• _Work order_: In the listing below, find the line with "#### 💡 自定义保存路径" and copy every line from there up to and including the line with "于一切众生　　皆能作饶益", exactly and without pictures.

• _Records for this exercise_:
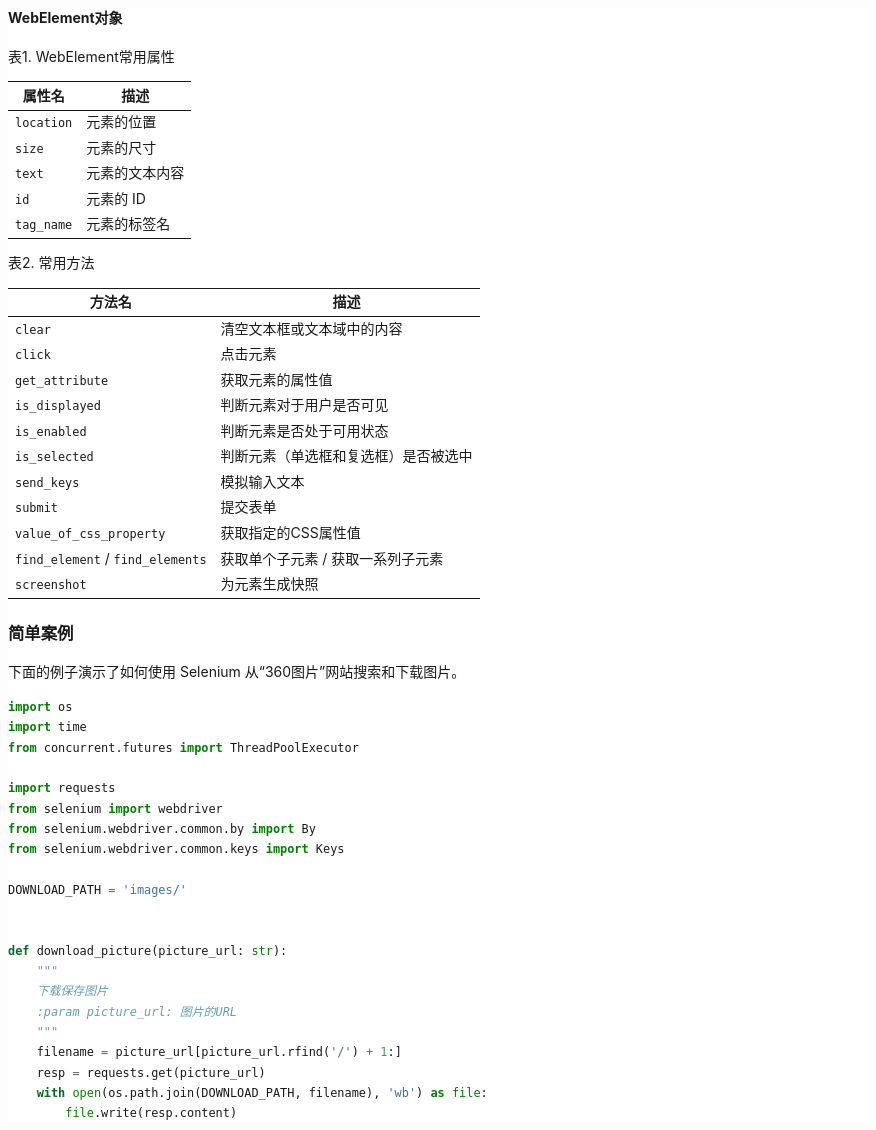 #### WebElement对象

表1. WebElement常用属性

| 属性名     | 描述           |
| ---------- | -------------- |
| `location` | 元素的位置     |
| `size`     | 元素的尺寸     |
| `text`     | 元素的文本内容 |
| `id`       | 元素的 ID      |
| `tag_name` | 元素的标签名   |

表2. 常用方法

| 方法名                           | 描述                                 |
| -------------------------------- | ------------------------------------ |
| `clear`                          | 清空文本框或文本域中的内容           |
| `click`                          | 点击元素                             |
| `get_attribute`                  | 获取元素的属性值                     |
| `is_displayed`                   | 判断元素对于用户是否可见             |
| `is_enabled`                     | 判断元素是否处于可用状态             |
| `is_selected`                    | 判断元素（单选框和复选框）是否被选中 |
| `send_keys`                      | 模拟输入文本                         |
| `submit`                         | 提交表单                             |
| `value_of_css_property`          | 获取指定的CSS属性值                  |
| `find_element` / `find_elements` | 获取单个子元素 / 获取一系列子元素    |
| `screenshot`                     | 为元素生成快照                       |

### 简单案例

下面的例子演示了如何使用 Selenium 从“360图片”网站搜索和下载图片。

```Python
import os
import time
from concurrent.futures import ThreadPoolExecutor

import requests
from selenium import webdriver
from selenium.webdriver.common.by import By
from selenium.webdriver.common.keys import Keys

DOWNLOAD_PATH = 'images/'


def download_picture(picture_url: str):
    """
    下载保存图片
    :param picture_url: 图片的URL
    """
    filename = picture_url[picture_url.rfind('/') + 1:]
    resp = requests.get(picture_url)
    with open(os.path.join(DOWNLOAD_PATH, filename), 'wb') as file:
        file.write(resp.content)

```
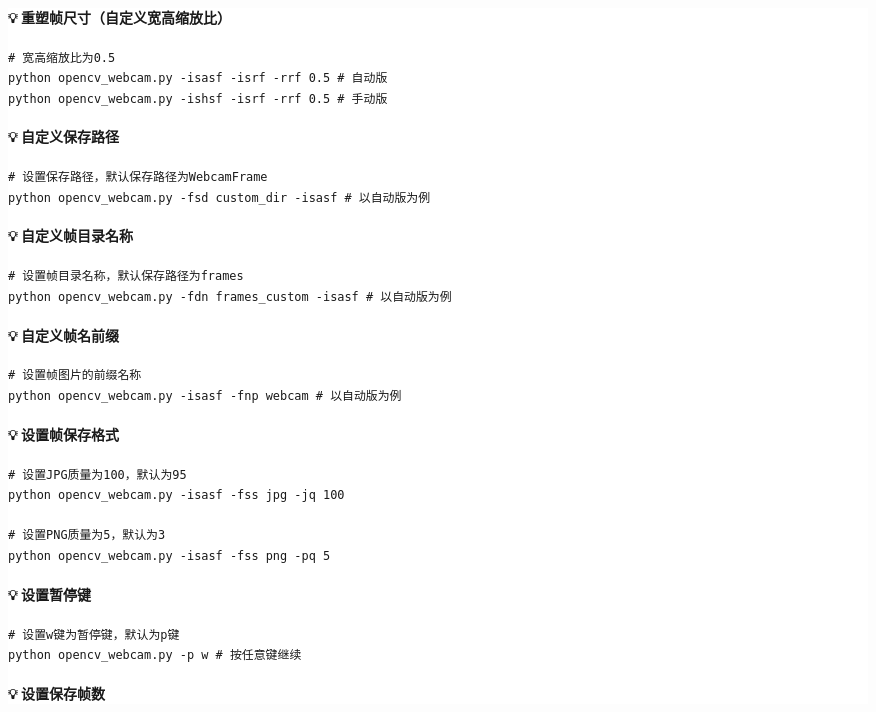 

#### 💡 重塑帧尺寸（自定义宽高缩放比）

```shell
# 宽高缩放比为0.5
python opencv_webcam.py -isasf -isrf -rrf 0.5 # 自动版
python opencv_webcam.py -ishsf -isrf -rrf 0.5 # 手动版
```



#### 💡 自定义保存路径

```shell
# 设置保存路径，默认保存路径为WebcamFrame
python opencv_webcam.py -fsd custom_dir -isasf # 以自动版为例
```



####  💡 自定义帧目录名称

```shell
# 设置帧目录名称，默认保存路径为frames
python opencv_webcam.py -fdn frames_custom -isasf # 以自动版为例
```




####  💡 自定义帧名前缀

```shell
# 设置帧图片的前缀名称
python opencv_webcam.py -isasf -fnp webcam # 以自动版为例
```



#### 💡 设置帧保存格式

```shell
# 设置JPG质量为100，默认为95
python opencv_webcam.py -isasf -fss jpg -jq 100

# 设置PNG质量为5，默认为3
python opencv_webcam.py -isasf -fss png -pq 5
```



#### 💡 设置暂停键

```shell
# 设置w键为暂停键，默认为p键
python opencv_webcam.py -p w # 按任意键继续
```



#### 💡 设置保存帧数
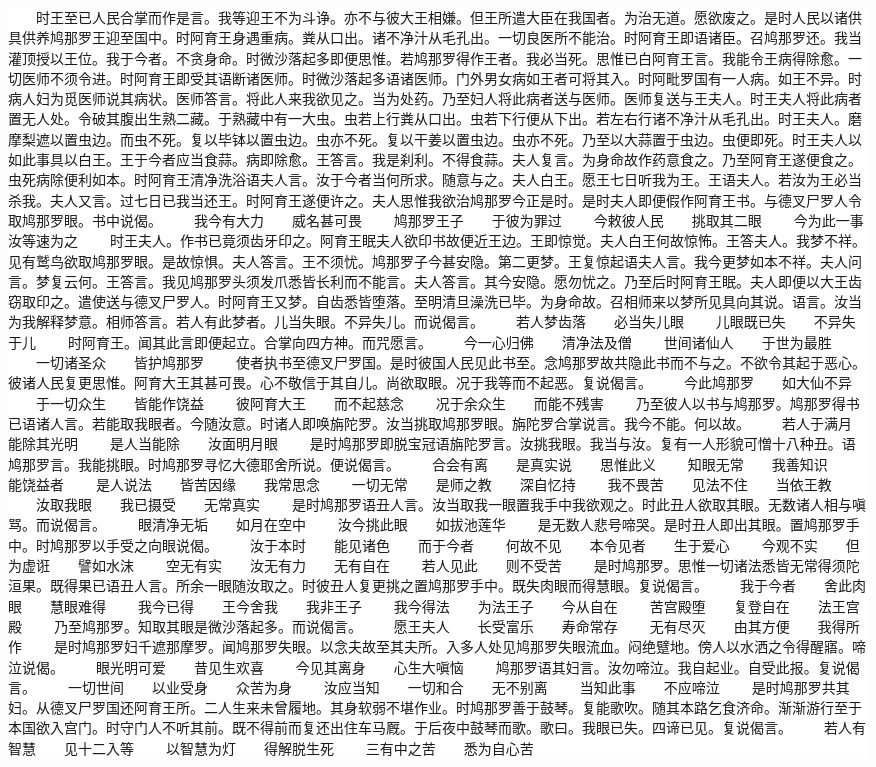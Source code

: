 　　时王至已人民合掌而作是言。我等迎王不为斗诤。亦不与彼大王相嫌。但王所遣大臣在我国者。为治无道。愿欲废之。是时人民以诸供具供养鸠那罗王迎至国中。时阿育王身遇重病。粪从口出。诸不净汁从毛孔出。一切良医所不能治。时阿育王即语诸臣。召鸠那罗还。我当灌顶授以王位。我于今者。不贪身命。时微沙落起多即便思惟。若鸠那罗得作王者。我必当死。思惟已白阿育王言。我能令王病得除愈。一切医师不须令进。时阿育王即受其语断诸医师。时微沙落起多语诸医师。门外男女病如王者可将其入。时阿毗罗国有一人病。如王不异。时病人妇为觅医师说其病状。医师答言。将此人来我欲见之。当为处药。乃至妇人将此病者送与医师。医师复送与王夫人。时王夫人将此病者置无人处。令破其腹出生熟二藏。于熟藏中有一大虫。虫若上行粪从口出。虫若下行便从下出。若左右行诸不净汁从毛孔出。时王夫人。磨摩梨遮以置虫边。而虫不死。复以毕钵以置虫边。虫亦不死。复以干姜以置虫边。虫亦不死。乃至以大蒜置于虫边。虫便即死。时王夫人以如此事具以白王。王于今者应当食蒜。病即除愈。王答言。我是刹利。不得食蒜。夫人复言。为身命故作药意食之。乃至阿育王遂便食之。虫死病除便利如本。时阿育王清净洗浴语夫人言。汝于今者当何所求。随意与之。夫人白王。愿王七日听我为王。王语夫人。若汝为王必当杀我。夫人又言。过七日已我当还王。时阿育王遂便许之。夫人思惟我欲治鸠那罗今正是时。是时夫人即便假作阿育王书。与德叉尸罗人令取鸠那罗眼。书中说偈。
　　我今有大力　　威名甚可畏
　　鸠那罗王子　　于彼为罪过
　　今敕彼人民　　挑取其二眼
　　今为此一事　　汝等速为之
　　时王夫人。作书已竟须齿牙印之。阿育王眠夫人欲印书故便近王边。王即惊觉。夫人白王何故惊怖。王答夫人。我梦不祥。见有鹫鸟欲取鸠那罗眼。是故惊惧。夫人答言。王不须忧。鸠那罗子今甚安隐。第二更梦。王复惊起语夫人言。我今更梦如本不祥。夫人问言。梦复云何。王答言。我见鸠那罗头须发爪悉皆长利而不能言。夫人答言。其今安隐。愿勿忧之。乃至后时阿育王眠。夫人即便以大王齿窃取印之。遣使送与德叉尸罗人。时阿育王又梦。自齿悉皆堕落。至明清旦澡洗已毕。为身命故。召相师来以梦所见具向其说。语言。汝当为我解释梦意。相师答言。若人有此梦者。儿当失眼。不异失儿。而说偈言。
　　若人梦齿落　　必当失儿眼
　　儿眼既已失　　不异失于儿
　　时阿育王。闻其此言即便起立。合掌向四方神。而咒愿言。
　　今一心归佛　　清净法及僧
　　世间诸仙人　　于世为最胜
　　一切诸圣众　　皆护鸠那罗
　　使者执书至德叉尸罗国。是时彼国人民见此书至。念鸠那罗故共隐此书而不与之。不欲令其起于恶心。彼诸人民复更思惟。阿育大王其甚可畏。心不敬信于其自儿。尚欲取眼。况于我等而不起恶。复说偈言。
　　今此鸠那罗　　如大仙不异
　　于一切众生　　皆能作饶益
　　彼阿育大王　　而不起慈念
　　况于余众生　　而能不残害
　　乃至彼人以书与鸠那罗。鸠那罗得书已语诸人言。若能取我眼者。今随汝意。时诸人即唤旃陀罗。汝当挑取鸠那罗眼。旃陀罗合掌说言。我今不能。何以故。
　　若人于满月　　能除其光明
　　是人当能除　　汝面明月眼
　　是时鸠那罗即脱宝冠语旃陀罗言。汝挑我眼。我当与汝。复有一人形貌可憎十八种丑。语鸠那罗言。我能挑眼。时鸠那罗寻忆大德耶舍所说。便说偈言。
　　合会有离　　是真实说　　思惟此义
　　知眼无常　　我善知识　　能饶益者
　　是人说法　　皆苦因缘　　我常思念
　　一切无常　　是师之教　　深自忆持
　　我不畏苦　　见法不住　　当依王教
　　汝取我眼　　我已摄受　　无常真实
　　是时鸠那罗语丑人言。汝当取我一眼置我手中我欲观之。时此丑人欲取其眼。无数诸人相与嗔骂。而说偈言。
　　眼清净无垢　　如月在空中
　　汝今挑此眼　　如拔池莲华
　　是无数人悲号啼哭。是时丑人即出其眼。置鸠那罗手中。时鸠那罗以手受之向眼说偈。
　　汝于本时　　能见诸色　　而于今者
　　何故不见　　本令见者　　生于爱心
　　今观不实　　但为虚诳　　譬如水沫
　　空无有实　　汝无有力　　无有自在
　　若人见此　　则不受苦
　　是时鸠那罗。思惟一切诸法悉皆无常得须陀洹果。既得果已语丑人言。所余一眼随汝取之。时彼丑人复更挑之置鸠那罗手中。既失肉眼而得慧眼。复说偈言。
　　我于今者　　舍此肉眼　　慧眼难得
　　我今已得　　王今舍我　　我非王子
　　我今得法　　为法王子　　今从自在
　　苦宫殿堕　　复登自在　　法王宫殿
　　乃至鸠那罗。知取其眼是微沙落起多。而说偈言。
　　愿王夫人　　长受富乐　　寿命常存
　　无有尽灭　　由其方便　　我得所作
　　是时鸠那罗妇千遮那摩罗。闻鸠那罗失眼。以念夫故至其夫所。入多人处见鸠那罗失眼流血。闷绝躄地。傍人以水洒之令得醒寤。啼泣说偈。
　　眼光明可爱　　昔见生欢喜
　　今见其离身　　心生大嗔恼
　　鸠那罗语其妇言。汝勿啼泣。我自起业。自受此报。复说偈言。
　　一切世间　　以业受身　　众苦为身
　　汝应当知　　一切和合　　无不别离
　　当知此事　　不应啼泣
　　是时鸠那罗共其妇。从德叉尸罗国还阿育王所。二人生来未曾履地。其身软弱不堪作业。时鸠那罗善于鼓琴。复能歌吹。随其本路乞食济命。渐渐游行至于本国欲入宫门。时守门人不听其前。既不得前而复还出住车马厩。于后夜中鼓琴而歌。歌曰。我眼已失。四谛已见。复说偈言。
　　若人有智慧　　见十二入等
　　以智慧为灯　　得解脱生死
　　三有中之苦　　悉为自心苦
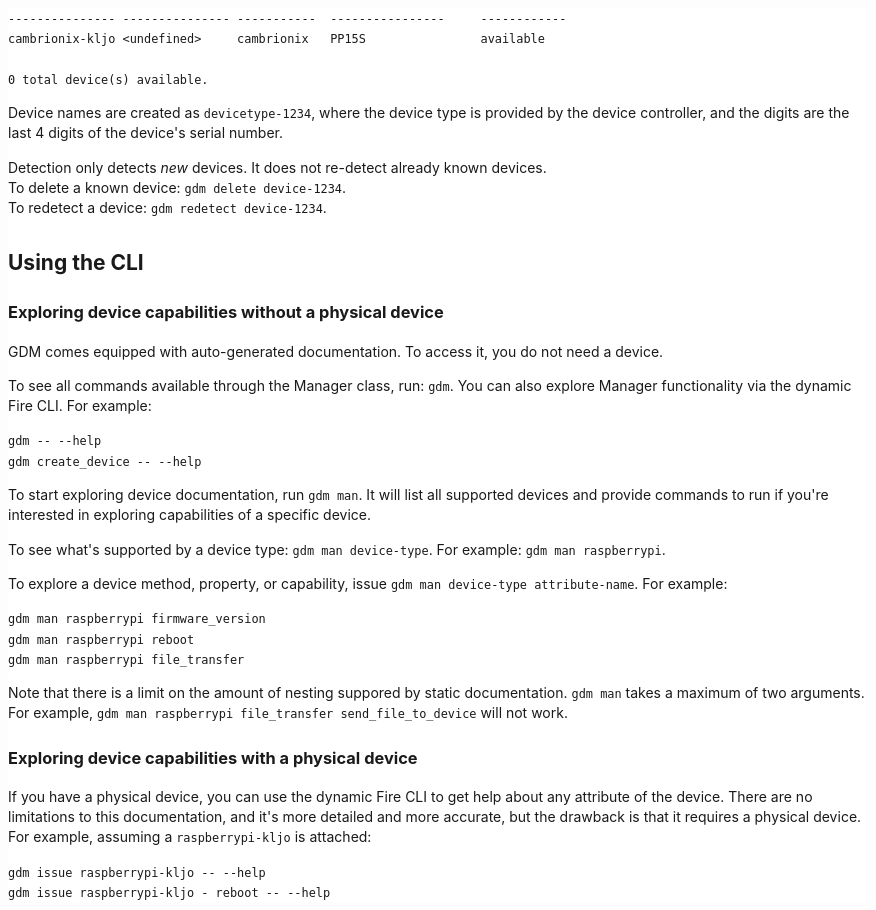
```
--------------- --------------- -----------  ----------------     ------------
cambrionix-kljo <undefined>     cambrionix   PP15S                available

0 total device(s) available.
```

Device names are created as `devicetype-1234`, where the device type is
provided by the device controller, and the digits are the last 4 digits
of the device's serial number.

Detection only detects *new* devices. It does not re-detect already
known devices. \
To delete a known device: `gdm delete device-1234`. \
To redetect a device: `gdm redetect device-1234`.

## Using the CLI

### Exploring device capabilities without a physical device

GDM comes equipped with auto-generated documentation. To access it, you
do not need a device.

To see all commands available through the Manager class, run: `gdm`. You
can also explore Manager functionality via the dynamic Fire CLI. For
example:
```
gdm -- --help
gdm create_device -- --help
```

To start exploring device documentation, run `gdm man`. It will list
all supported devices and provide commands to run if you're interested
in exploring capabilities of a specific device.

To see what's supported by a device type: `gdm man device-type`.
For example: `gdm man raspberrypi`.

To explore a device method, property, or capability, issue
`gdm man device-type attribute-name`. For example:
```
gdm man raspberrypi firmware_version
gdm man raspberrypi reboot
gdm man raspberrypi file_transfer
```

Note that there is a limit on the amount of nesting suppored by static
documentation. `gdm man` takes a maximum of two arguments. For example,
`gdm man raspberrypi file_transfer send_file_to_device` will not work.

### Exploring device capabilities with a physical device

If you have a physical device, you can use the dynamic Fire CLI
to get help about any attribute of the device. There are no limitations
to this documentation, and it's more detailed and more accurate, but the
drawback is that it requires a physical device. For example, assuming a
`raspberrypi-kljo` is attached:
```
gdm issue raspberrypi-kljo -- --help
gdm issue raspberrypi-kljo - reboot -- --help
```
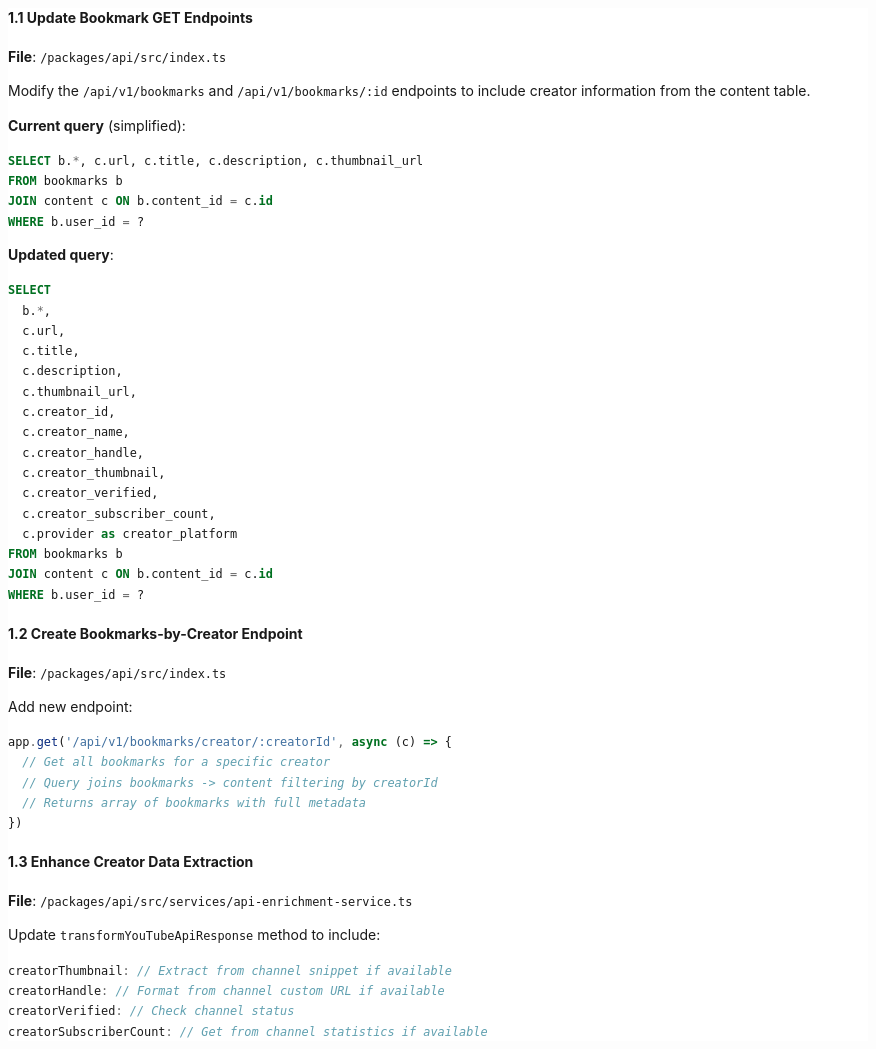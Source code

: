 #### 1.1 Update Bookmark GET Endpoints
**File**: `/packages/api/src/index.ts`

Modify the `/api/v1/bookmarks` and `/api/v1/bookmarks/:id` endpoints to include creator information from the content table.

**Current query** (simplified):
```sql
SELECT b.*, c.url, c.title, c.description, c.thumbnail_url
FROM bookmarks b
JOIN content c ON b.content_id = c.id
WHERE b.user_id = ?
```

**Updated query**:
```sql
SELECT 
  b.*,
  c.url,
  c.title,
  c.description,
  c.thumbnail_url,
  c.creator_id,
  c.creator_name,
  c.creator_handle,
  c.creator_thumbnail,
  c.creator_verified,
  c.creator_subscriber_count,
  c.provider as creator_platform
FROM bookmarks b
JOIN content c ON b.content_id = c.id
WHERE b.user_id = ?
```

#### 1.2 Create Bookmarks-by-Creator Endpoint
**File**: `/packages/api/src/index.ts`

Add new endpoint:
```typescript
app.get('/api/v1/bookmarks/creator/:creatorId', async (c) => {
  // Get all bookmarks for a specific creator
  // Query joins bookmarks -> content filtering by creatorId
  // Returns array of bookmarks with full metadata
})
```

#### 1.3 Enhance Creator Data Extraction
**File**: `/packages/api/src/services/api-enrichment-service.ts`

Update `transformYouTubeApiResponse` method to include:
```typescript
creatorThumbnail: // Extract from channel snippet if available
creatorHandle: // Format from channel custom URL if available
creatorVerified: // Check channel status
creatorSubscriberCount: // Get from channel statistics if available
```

• _Task output_:
#### 💡 自定义保存路径

```shell
# 设置保存路径，默认保存路径为WebcamFrame
python opencv_webcam.py -fsd custom_dir -isasf # 以自动版为例
```



####  💡 自定义帧目录名称

```shell
# 设置帧目录名称，默认保存路径为frames
python opencv_webcam.py -fdn frames_custom -isasf # 以自动版为例
```




####  💡 自定义帧名前缀

```shell
# 设置帧图片的前缀名称
python opencv_webcam.py -isasf -fnp webcam # 以自动版为例
```



#### 💡 设置帧保存格式

```shell
# 设置JPG质量为100，默认为95
python opencv_webcam.py -isasf -fss jpg -jq 100

# 设置PNG质量为5，默认为3
python opencv_webcam.py -isasf -fss png -pq 5
```



#### 💡 设置暂停键

```shell
# 设置w键为暂停键，默认为p键
python opencv_webcam.py -p w # 按任意键继续
```



#### 💡 设置保存帧数
Source code

: 　　时王至已人民合掌而作是言。我等迎王不为斗诤。亦不与彼大王相嫌。但王所遣大臣在我国者。为治无道。愿欲废之。是时人民以诸供具供养鸠那罗王迎至国中。时阿育王身遇重病。粪从口出。诸不净汁从毛孔出。一切良医所不能治。时阿育王即语诸臣。召鸠那罗还。我当灌顶授以王位。我于今者。不贪身命。时微沙落起多即便思惟。若鸠那罗得作王者。我必当死。思惟已白阿育王言。我能令王病得除愈。一切医师不须令进。时阿育王即受其语断诸医师。时微沙落起多语诸医师。门外男女病如王者可将其入。时阿毗罗国有一人病。如王不异。时病人妇为觅医师说其病状。医师答言。将此人来我欲见之。当为处药。乃至妇人将此病者送与医师。医师复送与王夫人。时王夫人将此病者置无人处。令破其腹出生熟二藏。于熟藏中有一大虫。虫若上行粪从口出。虫若下行便从下出。若左右行诸不净汁从毛孔出。时王夫人。磨摩梨遮以置虫边。而虫不死。复以毕钵以置虫边。虫亦不死。复以干姜以置虫边。虫亦不死。乃至以大蒜置于虫边。虫便即死。时王夫人以如此事具以白王。王于今者应当食蒜。病即除愈。王答言。我是刹利。不得食蒜。夫人复言。为身命故作药意食之。乃至阿育王遂便食之。虫死病除便利如本。时阿育王清净洗浴语夫人言。汝于今者当何所求。随意与之。夫人白王。愿王七日听我为王。王语夫人。若汝为王必当杀我。夫人又言。过七日已我当还王。时阿育王遂便许之。夫人思惟我欲治鸠那罗今正是时。是时夫人即便假作阿育王书。与德叉尸罗人令取鸠那罗眼。书中说偈。
　　我今有大力　　威名甚可畏
　　鸠那罗王子　　于彼为罪过
　　今敕彼人民　　挑取其二眼
　　今为此一事　　汝等速为之
　　时王夫人。作书已竟须齿牙印之。阿育王眠夫人欲印书故便近王边。王即惊觉。夫人白王何故惊怖。王答夫人。我梦不祥。见有鹫鸟欲取鸠那罗眼。是故惊惧。夫人答言。王不须忧。鸠那罗子今甚安隐。第二更梦。王复惊起语夫人言。我今更梦如本不祥。夫人问言。梦复云何。王答言。我见鸠那罗头须发爪悉皆长利而不能言。夫人答言。其今安隐。愿勿忧之。乃至后时阿育王眠。夫人即便以大王齿窃取印之。遣使送与德叉尸罗人。时阿育王又梦。自齿悉皆堕落。至明清旦澡洗已毕。为身命故。召相师来以梦所见具向其说。语言。汝当为我解释梦意。相师答言。若人有此梦者。儿当失眼。不异失儿。而说偈言。
　　若人梦齿落　　必当失儿眼
　　儿眼既已失　　不异失于儿
　　时阿育王。闻其此言即便起立。合掌向四方神。而咒愿言。
　　今一心归佛　　清净法及僧
　　世间诸仙人　　于世为最胜
　　一切诸圣众　　皆护鸠那罗
　　使者执书至德叉尸罗国。是时彼国人民见此书至。念鸠那罗故共隐此书而不与之。不欲令其起于恶心。彼诸人民复更思惟。阿育大王其甚可畏。心不敬信于其自儿。尚欲取眼。况于我等而不起恶。复说偈言。
　　今此鸠那罗　　如大仙不异
　　于一切众生　　皆能作饶益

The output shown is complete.